Records provided »

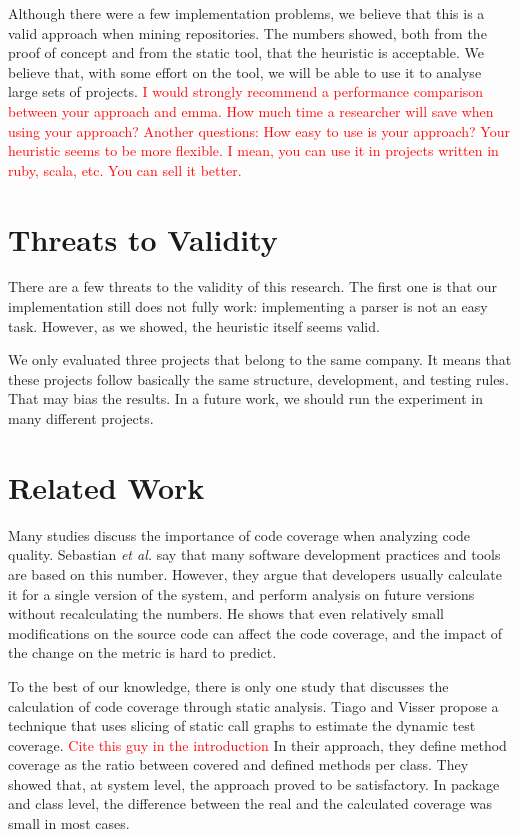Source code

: \documentclass{sig-alternate}
\begin{document}
Although there were a few implementation problems, we believe that this is a valid approach
when mining repositories. The numbers showed, both from the proof of concept and from the
static tool, that the heuristic is acceptable. We believe that, with some effort on the tool,
we will be able to use it to analyse large sets of projects. \textcolor{red}{I would strongly recommend a performance comparison between your approach and emma. How much time a researcher will save when using your approach? Another questions: How easy to use is your approach? Your heuristic seems to be more flexible. I mean, you can use it in projects written in ruby, scala, etc. You can sell it better.}


\section{Threats to Validity}
\label{sec-threats}

There are a few threats to the validity of this research. The first one is that our implementation
still does not fully work: implementing a parser is not an easy task. However, as we showed, the 
heuristic itself seems valid. 

We only evaluated three projects that belong to the same company. It means that these projects
follow basically the same structure, development, and testing rules. That may bias the results.
In a future work, we should run the experiment in many different projects.

\section{Related Work}
\label{sec-related-work}

Many studies discuss the importance of code coverage when analyzing code quality. 
Sebastian \textit{et al.} \cite{sebastian} say that many software development practices and tools
are based on this number. However, they argue that developers usually calculate it for a single
version of the system, and perform analysis on future versions without recalculating the numbers.
He shows that even relatively small modifications on the source code can affect the code coverage, 
and the impact of the change on the metric is hard to predict.

To the best of our knowledge, there is only one study that discusses the calculation of
code coverage through static analysis. Tiago and Visser \cite{tiago} propose a
technique that uses slicing of static call graphs to estimate the
dynamic test coverage. \textcolor{red}{Cite this guy in the introduction}
In their approach, they define method coverage as the ratio between covered 
and defined methods per class. They showed that, at system level, the approach
proved to be satisfactory. In package and class level, the difference between
the real and the calculated coverage was small in most cases.
\end{document}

Problem description »
Everything in the entries above should be written out again exactly, except the images.

Answer box »
Source code

: \documentclass{sig-alternate}
\begin{document}
Although there were a few implementation problems, we believe that this is a valid approach
when mining repositories. The numbers showed, both from the proof of concept and from the
static tool, that the heuristic is acceptable. We believe that, with some effort on the tool,
we will be able to use it to analyse large sets of projects. \textcolor{red}{I would strongly recommend a performance comparison between your approach and emma. How much time a researcher will save when using your approach? Another questions: How easy to use is your approach? Your heuristic seems to be more flexible. I mean, you can use it in projects written in ruby, scala, etc. You can sell it better.}


\section{Threats to Validity}
\label{sec-threats}

There are a few threats to the validity of this research. The first one is that our implementation
still does not fully work: implementing a parser is not an easy task. However, as we showed, the 
heuristic itself seems valid. 

We only evaluated three projects that belong to the same company. It means that these projects
follow basically the same structure, development, and testing rules. That may bias the results.
In a future work, we should run the experiment in many different projects.

\section{Related Work}
\label{sec-related-work}

Many studies discuss the importance of code coverage when analyzing code quality. 
Sebastian \textit{et al.} \cite{sebastian} say that many software development practices and tools
are based on this number. However, they argue that developers usually calculate it for a single
version of the system, and perform analysis on future versions without recalculating the numbers.
He shows that even relatively small modifications on the source code can affect the code coverage, 
and the impact of the change on the metric is hard to predict.

To the best of our knowledge, there is only one study that discusses the calculation of
code coverage through static analysis. Tiago and Visser \cite{tiago} propose a
technique that uses slicing of static call graphs to estimate the
dynamic test coverage. \textcolor{red}{Cite this guy in the introduction}
In their approach, they define method coverage as the ratio between covered 
and defined methods per class. They showed that, at system level, the approach
proved to be satisfactory. In package and class level, the difference between
the real and the calculated coverage was small in most cases.
\end{document}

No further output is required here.